Blue hydrogen is gray hydrogen plus carbon capture and storage (CCS). The process is identical, but CO2 is not released into the atmosphere — it is captured and pumped into underground formations.

The price is higher (~EUR 2.5–4 per kg), and capture rarely exceeds 85–95% efficiency. The European Union conditionally accepts it as a transition fuel, but not as part of its 10 Mt renewable production target for 2030. Under RFNBO rules — it does not count.

Green Hydrogen: The Premium Product

Green hydrogen is produced through water electrolysis using electricity from renewable sources — solar, wind, hydropower. Emissions are practically zero, provided the electricity is truly green under RFNBO additionality and temporal correlation rules.

Today it costs roughly EUR 6–10 per kg in Europe, three to four times more than gray. But green hydrogen is the only color that:

  • counts toward the EU’s 10 Mt 2030 target
  • qualifies for European Hydrogen Bank auction grants
  • avoids CBAM
  • can be sold to industrial buyers at premium prices as part of a “decarbonization package”

Pink, Turquoise, White: The Colors Yet to Come

Pink (or purple) hydrogen is water electrolysis powered by nuclear energy. The EU recognized it in 2024 as low-carbon under specific conditions. For Serbia, with its announced nuclear program and the role of the Vinča Institute, this will become politically relevant in 5–10 years.
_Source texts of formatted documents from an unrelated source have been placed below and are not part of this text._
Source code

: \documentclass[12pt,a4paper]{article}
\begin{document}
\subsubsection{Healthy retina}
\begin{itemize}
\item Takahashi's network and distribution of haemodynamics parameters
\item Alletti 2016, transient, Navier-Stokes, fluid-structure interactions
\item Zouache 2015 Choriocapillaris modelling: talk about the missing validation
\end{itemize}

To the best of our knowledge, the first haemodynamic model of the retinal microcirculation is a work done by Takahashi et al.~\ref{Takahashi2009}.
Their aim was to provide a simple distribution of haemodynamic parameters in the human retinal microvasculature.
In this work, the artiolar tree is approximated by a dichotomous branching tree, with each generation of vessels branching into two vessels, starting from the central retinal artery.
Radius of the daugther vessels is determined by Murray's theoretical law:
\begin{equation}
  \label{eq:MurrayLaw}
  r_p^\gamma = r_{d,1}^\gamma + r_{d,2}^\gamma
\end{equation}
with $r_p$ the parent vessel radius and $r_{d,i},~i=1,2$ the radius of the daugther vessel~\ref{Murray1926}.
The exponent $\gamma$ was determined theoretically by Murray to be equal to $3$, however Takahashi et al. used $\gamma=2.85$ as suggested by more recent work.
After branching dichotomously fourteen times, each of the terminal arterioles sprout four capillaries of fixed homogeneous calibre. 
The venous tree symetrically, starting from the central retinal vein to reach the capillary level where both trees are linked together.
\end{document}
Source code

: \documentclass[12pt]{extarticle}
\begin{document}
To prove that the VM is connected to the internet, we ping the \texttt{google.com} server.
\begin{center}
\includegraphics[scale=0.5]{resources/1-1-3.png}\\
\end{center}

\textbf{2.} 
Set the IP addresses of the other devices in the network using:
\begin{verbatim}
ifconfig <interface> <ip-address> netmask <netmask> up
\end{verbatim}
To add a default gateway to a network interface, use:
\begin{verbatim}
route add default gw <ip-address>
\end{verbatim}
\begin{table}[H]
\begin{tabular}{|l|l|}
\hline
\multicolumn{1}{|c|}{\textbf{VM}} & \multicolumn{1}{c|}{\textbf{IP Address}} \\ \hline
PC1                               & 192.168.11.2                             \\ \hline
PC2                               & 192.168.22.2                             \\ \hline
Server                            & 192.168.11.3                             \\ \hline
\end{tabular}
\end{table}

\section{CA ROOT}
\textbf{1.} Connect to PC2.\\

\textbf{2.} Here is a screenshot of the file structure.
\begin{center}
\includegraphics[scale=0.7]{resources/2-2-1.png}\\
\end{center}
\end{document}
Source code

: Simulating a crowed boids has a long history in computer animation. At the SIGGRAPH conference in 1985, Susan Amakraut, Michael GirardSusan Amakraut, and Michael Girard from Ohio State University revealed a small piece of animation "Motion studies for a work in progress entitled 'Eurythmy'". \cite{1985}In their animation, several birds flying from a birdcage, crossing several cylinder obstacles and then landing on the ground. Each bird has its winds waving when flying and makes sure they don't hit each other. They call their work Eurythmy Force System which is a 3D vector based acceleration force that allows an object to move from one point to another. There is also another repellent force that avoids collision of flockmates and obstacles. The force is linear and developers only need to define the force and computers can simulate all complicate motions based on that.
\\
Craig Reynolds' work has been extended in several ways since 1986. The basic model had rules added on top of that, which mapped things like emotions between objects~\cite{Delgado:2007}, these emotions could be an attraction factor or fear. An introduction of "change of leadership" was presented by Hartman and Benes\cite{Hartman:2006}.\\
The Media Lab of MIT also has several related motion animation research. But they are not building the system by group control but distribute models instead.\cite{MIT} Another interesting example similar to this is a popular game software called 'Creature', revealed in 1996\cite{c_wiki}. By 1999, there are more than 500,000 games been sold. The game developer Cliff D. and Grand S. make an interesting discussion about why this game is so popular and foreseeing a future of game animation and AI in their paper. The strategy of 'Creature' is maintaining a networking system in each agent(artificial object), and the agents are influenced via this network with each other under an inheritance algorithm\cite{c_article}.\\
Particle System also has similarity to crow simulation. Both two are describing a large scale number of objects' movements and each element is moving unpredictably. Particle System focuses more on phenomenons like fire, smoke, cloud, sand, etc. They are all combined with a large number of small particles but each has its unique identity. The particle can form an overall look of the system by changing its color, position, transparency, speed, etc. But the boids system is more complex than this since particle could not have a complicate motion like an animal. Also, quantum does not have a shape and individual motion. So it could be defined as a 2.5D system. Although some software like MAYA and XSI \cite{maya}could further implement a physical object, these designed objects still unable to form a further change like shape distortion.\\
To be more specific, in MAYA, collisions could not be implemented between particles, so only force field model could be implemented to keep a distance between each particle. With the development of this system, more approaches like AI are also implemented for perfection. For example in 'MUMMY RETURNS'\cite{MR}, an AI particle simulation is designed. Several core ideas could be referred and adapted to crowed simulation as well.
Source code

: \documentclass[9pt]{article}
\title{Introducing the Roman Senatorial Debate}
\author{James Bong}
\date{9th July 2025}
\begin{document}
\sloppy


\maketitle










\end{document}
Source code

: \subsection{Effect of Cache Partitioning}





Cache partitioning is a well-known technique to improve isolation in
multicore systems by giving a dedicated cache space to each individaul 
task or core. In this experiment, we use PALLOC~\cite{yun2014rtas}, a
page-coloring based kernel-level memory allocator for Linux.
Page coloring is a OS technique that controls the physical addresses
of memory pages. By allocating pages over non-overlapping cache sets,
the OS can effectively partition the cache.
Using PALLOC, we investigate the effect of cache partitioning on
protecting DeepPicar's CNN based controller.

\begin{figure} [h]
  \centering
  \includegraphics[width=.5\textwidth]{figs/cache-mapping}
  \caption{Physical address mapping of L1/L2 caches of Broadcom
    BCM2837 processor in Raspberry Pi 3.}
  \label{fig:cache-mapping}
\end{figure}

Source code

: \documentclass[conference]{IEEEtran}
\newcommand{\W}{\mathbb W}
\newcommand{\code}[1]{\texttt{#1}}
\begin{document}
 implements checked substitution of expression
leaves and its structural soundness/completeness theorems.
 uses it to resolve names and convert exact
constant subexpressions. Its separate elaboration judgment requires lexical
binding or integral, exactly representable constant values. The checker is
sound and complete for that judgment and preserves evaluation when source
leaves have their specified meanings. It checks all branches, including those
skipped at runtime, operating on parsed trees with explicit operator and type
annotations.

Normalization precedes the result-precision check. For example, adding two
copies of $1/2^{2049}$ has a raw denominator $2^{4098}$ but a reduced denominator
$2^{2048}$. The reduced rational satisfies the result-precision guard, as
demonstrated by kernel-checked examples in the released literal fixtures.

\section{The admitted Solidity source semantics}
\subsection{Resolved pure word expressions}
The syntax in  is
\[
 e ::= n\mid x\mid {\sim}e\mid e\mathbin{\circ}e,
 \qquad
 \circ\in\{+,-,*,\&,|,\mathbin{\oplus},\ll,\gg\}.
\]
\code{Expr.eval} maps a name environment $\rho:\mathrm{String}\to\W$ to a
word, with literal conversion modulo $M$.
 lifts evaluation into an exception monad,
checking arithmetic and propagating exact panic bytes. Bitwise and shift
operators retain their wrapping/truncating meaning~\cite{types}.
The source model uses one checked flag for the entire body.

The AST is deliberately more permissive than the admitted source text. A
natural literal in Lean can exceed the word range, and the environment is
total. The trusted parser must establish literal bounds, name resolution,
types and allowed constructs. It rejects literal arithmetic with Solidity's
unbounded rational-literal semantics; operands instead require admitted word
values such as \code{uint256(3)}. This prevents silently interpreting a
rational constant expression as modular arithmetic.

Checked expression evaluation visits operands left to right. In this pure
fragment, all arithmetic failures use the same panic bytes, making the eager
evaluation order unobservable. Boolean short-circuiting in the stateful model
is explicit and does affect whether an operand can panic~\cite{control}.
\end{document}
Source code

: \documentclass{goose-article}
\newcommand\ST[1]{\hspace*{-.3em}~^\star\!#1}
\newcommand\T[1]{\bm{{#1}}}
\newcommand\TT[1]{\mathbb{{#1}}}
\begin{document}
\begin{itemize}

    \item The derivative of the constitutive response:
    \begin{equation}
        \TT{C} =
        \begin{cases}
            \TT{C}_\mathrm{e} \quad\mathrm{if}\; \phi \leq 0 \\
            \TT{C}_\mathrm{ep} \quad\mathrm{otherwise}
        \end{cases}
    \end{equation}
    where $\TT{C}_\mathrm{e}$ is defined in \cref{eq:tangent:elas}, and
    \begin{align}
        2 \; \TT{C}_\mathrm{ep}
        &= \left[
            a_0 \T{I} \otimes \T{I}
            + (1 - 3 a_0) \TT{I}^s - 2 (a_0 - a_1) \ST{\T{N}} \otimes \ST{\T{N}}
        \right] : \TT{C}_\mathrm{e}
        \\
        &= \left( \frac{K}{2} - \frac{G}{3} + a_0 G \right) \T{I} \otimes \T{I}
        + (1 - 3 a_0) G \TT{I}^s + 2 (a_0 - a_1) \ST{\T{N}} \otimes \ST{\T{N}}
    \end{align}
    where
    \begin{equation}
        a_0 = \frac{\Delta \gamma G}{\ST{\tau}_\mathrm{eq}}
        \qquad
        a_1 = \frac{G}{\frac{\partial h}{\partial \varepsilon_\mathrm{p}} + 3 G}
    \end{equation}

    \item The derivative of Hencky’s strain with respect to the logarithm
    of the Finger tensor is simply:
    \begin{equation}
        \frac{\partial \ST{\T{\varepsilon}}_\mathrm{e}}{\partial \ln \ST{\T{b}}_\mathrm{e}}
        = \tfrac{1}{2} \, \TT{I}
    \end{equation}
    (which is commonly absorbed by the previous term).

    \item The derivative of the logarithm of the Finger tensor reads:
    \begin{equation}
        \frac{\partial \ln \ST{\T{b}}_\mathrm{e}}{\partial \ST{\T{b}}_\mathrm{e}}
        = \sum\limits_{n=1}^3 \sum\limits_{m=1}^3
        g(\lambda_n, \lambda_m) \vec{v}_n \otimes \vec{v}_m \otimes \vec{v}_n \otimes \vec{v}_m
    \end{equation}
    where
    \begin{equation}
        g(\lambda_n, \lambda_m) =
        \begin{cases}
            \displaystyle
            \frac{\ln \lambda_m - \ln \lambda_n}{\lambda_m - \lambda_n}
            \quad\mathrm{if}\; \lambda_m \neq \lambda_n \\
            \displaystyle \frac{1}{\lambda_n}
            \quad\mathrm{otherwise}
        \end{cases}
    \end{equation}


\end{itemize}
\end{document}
Turquoise hydrogen comes from methane pyrolysis — thermal decomposition of natural gas into hydrogen and solid carbon (instead of CO2). The carbon byproduct has market value (carbon black, tires, batteries). The technology is still early-stage but has significant potential.

White hydrogen is naturally occurring hydrogen already present in the Earth’s crust. Discoveries in Mali and France in 2024–2025 opened a new category that, if confirmed at commercial scale, could change the entire palette.

What This Means for Serbian Industry

Serbian industry today uses almost exclusively gray hydrogen. The question is not whether it will need to switch to green or blue, but when and who moves first. CBAM is entering full application, and Serbian exporters of steel, fertilizers, and petrochemicals have only a few years before gray hydrogen in their products becomes expensive ballast.

The smartest management approach: conduct a “color audit” now — determine how much gray hydrogen the company uses annually, what its CO2 footprint is, and what CBAM will cost under different scenarios. Only after that calculation does it make sense to discuss a green project.

Conclusion: Color Is Strategy, Not Aesthetics

The color of hydrogen is not an aesthetic choice — it is a business position. Gray is a present the EU is quickly penalizing. Blue is a compromise that may not be enough. Green is expensive but the only one earning grants and premium buyers. Pink and turquoise are options for the next decade.

For managers planning investments with a 10+ year horizon, the color of hydrogen is equivalent to asking which currency you operate in. And that is not a question you can postpone.